June 25th, 2018 · how to be true to yourself

Have you ever wondered how to be true to yourself when you’re smack dab in the middle of a huge change in your life?

“How can I stay true to myself?”  It’s something that many people do wonder about, when they’re right in the middle of life’s biggest changes — sometimes called major life transitions.  This type of event in our lives often leaves each of us confronting the question of who really am I and how to be true to yourself.
Huge changes or major life transitions can occur at any point in our adult life journey.  They can assume many forms: career change or job loss; change in marital status in all its forms; moving; serious illness; having a child; children leaving home; moving into the second half of life, and many, many other possibilities.

Disoriented about “Me”

These types of big changes can lead to a great sense of disorientation.  If I confront a new situation in my life, it may really challenge me about who I am.

For example.  Say that I have been living in the same community for a long time.  Then, for work-related reasons, I’m suddenly forced to move to another city in a different part of the country, or perhaps even overseas.  I have to leave behind both the work environment and the community I have known and belonged to for many years.  Naturally, I find this distressing and disorienting.  It may lead me to disturbing questions about not only the changes in my life, but also about myself.

My work role and my community may have touched almost every aspect of my life, led me to do things in a certain way, and determined how I would respond and think about all kinds of situations in my life.  Taken outside of the former context of my life, who am I?

Such a transition might be very upsetting.  Yet, it might also offer a huge opportunity: the chance to experience myself.

Touchstone Moments

In the midst of disorientation, it might be vitally important to connect with experiences in which you felt fully alive and fully yourself, and to use such moments as a kind of “compass”, showing the way to yourself.

C.G. Jung had a famous question that he used to ask his clients when they were in the midst of disorientation and transition:

What did you do as a child that made the hours pass like minutes?
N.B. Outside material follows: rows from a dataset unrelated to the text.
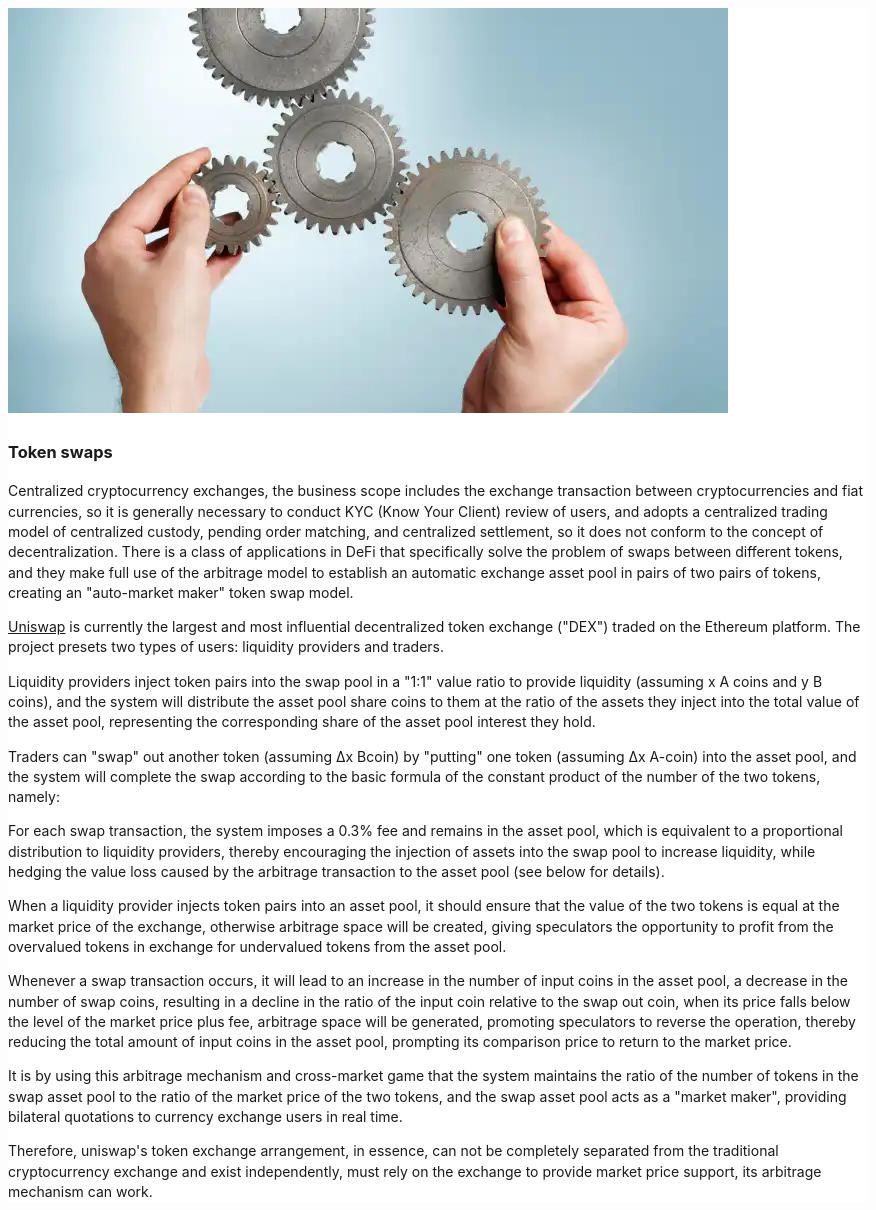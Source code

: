 <img src="/assets/img/posts-img/defi/defi-eth-btc.webp" alt="dai eth" width="720" height="405" loading="lazy">
<h3><strong>Token swaps</strong></h3>
<p>Centralized cryptocurrency exchanges, the business scope includes the exchange transaction between cryptocurrencies and fiat currencies, so it is generally necessary to conduct KYC (Know Your Client) review of users, and adopts a centralized trading model of centralized custody, pending order matching, and centralized settlement, so it does not conform to the concept of decentralization.&nbsp;There is a class of applications in DeFi that specifically solve the problem of swaps between different tokens, and they make full use of the arbitrage model to establish an automatic exchange asset pool in pairs of two pairs of tokens, creating an "auto-market maker" token swap model.</p>
<p><a href="https://kripto.istanbul/uniswap-nedir/">Uniswap</a> is currently the largest and most influential decentralized token exchange ("DEX") traded on the Ethereum platform.&nbsp;The project presets two types of users: liquidity providers and traders.</p>
<p>Liquidity providers inject token pairs into the swap pool in a "1:1" value ratio to provide liquidity (assuming x A coins and y B coins), and the system will distribute the asset pool share coins to them at the ratio of the assets they inject into the total value of the asset pool, representing the corresponding share of the asset pool interest they hold.</p>
<p>Traders can "swap" out another token (assuming &Delta;x Bcoin) by "putting" one token (assuming &Delta;x A-coin) into the asset pool, and the system will complete the swap according to the basic formula of the constant product of the number of the two tokens, namely:</p>
<p>For each swap transaction, the system imposes a 0.3% fee and remains in the asset pool, which is equivalent to a proportional distribution to liquidity providers, thereby encouraging the injection of assets into the swap pool to increase liquidity, while hedging the value loss caused by the arbitrage transaction to the asset pool (see below for details).</p>
<p>When a liquidity provider injects token pairs into an asset pool, it should ensure that the value of the two tokens is equal at the market price of the exchange, otherwise arbitrage space will be created, giving speculators the opportunity to profit from the overvalued tokens in exchange for undervalued tokens from the asset pool.</p>
<p>Whenever a swap transaction occurs, it will lead to an increase in the number of input coins in the asset pool, a decrease in the number of swap coins, resulting in a decline in the ratio of the input coin relative to the swap out coin, when its price falls below the level of the market price plus fee, arbitrage space will be generated, promoting speculators to reverse the operation, thereby reducing the total amount of input coins in the asset pool, prompting its comparison price to return to the market price.</p>
<p>It is by using this arbitrage mechanism and cross-market game that the system maintains the ratio of the number of tokens in the swap asset pool to the ratio of the market price of the two tokens, and the swap asset pool acts as a "market maker", providing bilateral quotations to currency exchange users in real time.</p>
<p>Therefore, uniswap's token exchange arrangement, in essence, can not be completely separated from the traditional cryptocurrency exchange and exist independently, must rely on the exchange to provide market price support, its arbitrage mechanism can work.</p>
Herein lies the key to your earthly pursuits.

Jung attempted to take his clients to times in their lives when they had the awareness of feeling truly themselves, when they were so much a part of what they were doing, that they were virtually in a trance-like state, totally absorbed by it.

Such moments are not confined to childhood. We may encounter them at many times in our lives.  It’s important to point out that such experiences have dimensions of feeling and intuition, and are not matters of reasoning or logic.  As Hara Estroff Marano and Anna Yusim MD highlight for us:

Transformational moments sit somewhere on the boundary between logic and emotion.  Insight alone, no matter how brilliant, rarely leads to profound change. 

There is something deeper that we seek, and it is central to the question of how to be true to yourself.

The Real Images That Govern Our Lives

Jungian and archetypal psychologist James Hillman seeks to bring us back to feeling a sense of destiny as connected to “who I really am”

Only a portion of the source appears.